Antonio Gamoneda vive la soledad dentro de él mismo, mientras se siente acosado por la piel oxidada y la turbia tempestad de sus cabellos. Le preocupan todavía las hordas episcopales, ya casi extintas, y los ministerios engalanados con suicidas colgantes. Alcoholizado por su propio espíritu, camina sobre el espesor del futuro, meditando en la vasta y vaga y necesaria muerte de Jorge Luis Borges, al acecho el hombre de la esquina rosada.
Para él solo existe la eternidad del no ser. Nada le espera al cruzar la incierta penumbra del más allá. Es prisionero de sí mismo porque vivir es ir de la inexistencia a la inexistencia. El recuerdo solo habita en el olvido. Tal vez por eso huye del amor liminar colgado en las primeras trenzas de la adolescente amada, cariño herido por sus manos frías, por su ternura inversa, por su niñez ardiendo en el cabás de la ira. Soy, dice el poeta, la prisión transparente, con aguafuertes de Masafumi Yamamoto al fondo.

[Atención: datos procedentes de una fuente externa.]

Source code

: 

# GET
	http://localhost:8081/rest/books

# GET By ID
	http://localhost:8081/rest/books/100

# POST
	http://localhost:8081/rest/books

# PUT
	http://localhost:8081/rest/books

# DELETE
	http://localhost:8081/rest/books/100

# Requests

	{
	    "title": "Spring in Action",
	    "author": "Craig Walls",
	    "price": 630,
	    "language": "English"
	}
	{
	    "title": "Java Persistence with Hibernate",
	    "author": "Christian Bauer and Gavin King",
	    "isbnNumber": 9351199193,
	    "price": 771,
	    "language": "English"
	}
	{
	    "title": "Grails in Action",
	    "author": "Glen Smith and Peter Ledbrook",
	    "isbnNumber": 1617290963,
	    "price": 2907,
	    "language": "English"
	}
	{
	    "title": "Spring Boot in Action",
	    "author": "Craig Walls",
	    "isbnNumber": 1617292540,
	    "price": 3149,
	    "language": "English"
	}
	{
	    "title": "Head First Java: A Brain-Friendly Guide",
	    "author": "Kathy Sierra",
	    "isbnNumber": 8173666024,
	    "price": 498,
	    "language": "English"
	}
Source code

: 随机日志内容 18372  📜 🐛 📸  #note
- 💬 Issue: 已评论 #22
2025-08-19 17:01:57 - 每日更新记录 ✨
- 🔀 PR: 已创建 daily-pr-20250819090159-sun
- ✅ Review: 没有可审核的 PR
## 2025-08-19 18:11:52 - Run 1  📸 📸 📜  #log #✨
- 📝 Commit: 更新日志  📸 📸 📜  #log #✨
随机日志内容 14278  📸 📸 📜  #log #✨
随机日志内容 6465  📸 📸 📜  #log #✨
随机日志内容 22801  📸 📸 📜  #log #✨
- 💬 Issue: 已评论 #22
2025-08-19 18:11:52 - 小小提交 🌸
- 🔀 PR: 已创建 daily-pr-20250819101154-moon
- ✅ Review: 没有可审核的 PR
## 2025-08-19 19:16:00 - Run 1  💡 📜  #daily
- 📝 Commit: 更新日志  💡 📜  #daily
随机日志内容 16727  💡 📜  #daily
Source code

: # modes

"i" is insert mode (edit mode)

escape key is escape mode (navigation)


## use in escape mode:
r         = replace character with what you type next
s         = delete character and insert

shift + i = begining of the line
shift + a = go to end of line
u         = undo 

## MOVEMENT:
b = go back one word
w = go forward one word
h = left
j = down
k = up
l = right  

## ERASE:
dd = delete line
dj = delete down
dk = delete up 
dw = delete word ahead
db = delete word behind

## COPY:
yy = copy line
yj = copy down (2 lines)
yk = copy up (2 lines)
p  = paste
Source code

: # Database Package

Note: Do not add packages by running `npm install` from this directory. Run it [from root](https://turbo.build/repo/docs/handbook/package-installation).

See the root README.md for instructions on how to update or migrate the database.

Para Antonio Gamoneda, el portugués Herberto Helder de Oliveira, muerto en Cascaes en 2015, autor de El bebedor nocturno, es el mayor poeta contemporáneo de Europa. Junto a él se muda a los poemas del sánscrito, del náhuatl, del habla de los sioux y otras lenguas muertas.
Se recrea Gamoneda con la poesía de Nezahualcóyotl, emperador de Texcoco. Príncipes de chichimeca, gozad del hoy, el incierto mañana no os pertenece. Retorna así Horacio y su oda a Leuconia, carpe diem quam minimum credula postero, para enzarzarse enseguida con Edgar Allan Poe, con Stéphane Mallarmé y con Antonin Artaud, el loco lúcido que vivió anegado por la sangre de los Cenci y su teatro cruel.
Bebe el poeta los venenosos líquidos finales de la edad. Frente a él, la eternidad vacía, el escepticismo abierto, la parodia tenaz del ser y del no ser. En la oquedad de la palabra desciende los peldaños de la vejez y deja la púrpura olvidada en los últimos cimacios. Su verso se hace profundo, la poesía se convierte en ontología. Corta entonces el silencio con los viejos cuchillos que le han servido para escribir este libro estremecedor: La prisión transparente, donde vuelve los ojos hacia una luz dorada sobre las grandes praderas, las que sirvieron a su lujuria estival.
Se entrega Antonio Gamoneda, desde la lucidez atroz que le acongoja, a la agonía impecable. Quiere hundir todavía sus manos en el río de los guijarros y acariciar el agua transitiva mientras arden las hebras de la luz y se enardecen las llamas en la prosperidad donde se esperguran los sarmientos.
Al anochecer, le abandona el rostro azul y también ese breve pájaro que canta oculto en el tamarindo entre la corona de las violetas, los cercales pálidos y los racimos de púrpura. La Luna otoñal entra en la boca amada, y en sus ojos nocturnos. Escucha suavemente la canción del junco amarillo mientras en los robledales se extravían los afectos y enmudece a veces la vegetación del pasado.
Los ángeles de la muerte atraviesan al poeta abatido ya por la melancolía. Desgrana sus versos Jorge Manrique. Se palpa en las viejas palabras la sabiduría de la vida. A todos nos espera la muerte que se acerca tan callando. Hasta los príncipes, escribe Antonio Gamoneda, vinieron a la vida para morir y la gente se acerca a sus propias cenizas.
Canta el poeta sobre el temblor del agua: “Yo soy Nezahualcóyotl, soy el gran pájaro de la alta cabeza, el ave que habla, y tú eres Yoyontzin, tú eres mi hijo”.
Ofrece su boca al don de la ebriedad y sabe que pronto será yerba que no reverdecerá porque entre los pétalos abiertos del cuerpo solo queda una flor mortal y rosa.
Conmocionado por la hondura de este libro excepcional, me pregunto: ¿Por qué, por qué no está Antonio Gamoneda entre nosotros, en la frágil inmortalidad de la Academia?